Sift the material for lines containing "modified", and return them.

RECORDS

----

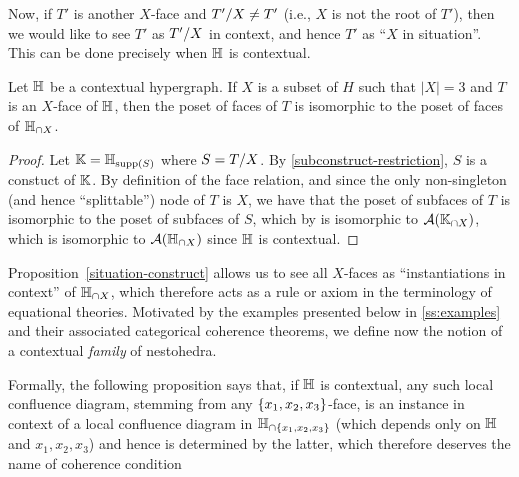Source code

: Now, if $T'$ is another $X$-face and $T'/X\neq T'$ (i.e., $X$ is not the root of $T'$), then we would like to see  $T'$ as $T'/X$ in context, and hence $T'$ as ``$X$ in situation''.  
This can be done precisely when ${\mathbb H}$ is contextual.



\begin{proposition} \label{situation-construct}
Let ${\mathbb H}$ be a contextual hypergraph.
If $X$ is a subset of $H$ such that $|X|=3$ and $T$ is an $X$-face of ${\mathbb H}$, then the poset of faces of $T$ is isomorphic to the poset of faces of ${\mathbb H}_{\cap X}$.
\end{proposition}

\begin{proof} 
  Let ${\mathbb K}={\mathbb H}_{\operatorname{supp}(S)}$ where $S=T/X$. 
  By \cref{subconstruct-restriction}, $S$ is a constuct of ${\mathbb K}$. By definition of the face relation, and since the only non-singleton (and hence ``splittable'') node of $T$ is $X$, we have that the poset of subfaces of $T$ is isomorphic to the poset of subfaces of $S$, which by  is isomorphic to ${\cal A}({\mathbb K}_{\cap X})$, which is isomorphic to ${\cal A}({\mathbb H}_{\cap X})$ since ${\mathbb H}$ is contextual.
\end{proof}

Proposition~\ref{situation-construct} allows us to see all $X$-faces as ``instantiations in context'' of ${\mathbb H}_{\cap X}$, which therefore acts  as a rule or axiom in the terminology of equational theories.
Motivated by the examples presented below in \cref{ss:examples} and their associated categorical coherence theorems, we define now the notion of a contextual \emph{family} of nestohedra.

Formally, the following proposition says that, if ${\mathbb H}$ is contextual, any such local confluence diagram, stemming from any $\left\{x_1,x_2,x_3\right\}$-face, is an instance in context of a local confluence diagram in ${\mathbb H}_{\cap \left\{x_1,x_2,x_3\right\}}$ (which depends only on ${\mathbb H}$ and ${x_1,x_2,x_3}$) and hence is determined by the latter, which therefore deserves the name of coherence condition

----

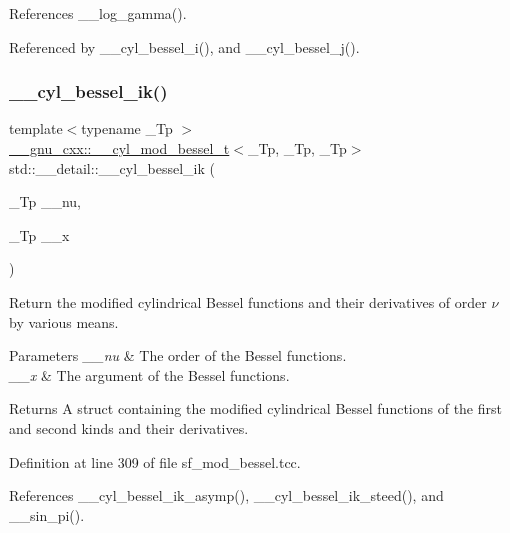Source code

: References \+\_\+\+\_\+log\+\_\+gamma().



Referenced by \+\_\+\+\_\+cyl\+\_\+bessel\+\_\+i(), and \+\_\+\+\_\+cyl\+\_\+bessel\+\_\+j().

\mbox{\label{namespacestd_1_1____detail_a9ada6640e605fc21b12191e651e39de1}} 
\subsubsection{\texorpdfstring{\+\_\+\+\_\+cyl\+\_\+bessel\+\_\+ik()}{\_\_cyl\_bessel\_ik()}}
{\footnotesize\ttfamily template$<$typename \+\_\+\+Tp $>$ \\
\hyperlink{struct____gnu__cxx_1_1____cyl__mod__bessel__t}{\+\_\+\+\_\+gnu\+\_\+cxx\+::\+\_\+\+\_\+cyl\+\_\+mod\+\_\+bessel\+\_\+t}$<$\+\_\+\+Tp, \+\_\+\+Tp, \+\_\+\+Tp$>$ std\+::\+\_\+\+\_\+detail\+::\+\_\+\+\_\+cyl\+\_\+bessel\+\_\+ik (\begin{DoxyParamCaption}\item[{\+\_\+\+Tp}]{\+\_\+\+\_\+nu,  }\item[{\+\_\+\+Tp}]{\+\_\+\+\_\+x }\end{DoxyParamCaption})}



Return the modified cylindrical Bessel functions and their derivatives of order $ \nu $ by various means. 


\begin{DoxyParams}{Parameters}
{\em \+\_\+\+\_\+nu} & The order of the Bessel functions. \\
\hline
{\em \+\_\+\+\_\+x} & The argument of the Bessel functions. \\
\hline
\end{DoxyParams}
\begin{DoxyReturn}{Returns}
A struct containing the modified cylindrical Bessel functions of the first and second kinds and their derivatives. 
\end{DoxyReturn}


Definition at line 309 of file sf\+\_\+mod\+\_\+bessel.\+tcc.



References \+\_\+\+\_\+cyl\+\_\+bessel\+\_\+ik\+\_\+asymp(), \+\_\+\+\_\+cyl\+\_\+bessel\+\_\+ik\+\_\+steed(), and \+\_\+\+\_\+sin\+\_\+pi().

----

TASK OUTPUT
Return the modified cylindrical Bessel functions and their derivatives of order $ \nu $ by various means. 
A struct containing the modified cylindrical Bessel functions of the first and second kinds and their derivatives. 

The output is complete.